TASK ITEM: Of the entries that follow, how many lines hold the string "https"? Write the number and nothing more.

::::::::::

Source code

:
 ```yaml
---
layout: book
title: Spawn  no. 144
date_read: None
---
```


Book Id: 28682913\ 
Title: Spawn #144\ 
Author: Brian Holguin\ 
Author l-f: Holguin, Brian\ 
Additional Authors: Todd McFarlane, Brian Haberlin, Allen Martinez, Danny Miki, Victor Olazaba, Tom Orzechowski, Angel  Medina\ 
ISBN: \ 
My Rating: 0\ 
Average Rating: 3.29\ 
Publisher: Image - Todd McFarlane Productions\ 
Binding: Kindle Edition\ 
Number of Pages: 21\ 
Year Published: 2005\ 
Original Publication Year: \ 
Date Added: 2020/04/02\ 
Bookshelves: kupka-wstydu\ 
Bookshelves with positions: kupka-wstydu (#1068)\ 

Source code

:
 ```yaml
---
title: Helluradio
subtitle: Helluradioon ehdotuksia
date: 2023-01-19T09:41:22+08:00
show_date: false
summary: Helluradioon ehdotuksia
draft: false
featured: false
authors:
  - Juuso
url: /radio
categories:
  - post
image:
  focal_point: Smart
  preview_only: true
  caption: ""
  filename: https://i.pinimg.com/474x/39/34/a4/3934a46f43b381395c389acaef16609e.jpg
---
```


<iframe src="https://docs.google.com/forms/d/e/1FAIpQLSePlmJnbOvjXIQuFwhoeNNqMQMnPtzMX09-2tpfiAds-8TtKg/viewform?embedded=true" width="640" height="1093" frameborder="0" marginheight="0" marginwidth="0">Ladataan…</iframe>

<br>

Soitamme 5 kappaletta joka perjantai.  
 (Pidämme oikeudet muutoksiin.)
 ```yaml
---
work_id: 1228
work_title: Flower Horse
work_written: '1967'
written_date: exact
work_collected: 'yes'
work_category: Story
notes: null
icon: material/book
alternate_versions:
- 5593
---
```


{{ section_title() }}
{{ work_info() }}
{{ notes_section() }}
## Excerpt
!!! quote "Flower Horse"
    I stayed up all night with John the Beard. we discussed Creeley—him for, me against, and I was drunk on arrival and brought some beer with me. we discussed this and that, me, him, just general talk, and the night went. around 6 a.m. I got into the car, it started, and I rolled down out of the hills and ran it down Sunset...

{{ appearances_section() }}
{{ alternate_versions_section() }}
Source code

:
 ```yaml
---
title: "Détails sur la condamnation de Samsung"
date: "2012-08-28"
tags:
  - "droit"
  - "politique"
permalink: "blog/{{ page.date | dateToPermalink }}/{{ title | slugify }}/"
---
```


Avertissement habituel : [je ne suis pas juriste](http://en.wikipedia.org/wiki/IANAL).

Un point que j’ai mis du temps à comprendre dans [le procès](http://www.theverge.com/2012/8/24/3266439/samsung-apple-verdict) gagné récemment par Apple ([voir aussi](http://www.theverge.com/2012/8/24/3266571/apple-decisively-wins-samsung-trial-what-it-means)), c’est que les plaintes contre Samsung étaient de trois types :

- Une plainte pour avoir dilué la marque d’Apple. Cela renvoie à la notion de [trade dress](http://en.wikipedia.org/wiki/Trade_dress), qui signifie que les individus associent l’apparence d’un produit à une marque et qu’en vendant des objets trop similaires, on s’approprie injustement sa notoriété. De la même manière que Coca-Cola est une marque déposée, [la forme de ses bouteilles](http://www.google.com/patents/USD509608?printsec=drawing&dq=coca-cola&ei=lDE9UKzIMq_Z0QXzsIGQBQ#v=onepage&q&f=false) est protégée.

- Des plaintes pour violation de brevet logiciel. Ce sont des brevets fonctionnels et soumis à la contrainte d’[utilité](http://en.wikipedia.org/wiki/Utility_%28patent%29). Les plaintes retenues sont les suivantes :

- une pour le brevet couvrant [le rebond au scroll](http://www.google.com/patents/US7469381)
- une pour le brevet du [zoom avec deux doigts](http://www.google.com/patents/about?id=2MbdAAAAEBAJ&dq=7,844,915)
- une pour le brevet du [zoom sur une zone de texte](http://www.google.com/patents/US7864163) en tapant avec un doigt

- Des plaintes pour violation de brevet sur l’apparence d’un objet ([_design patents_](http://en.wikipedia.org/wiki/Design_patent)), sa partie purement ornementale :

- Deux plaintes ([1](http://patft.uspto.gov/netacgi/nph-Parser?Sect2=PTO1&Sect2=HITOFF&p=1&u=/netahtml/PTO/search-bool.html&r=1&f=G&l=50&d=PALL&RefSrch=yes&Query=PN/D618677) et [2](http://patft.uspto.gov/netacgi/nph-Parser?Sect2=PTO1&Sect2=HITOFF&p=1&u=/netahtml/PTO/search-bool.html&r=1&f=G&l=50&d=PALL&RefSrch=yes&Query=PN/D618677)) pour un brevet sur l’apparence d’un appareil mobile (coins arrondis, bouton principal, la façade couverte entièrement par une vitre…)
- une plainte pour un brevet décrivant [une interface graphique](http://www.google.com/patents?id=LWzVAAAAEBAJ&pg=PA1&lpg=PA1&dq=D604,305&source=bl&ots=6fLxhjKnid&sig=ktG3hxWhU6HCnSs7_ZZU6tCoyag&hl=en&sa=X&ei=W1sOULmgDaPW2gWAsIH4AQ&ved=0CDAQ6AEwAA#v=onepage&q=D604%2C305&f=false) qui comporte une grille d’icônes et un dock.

::::::::::

RESULT OF THIS EXERCISE: 2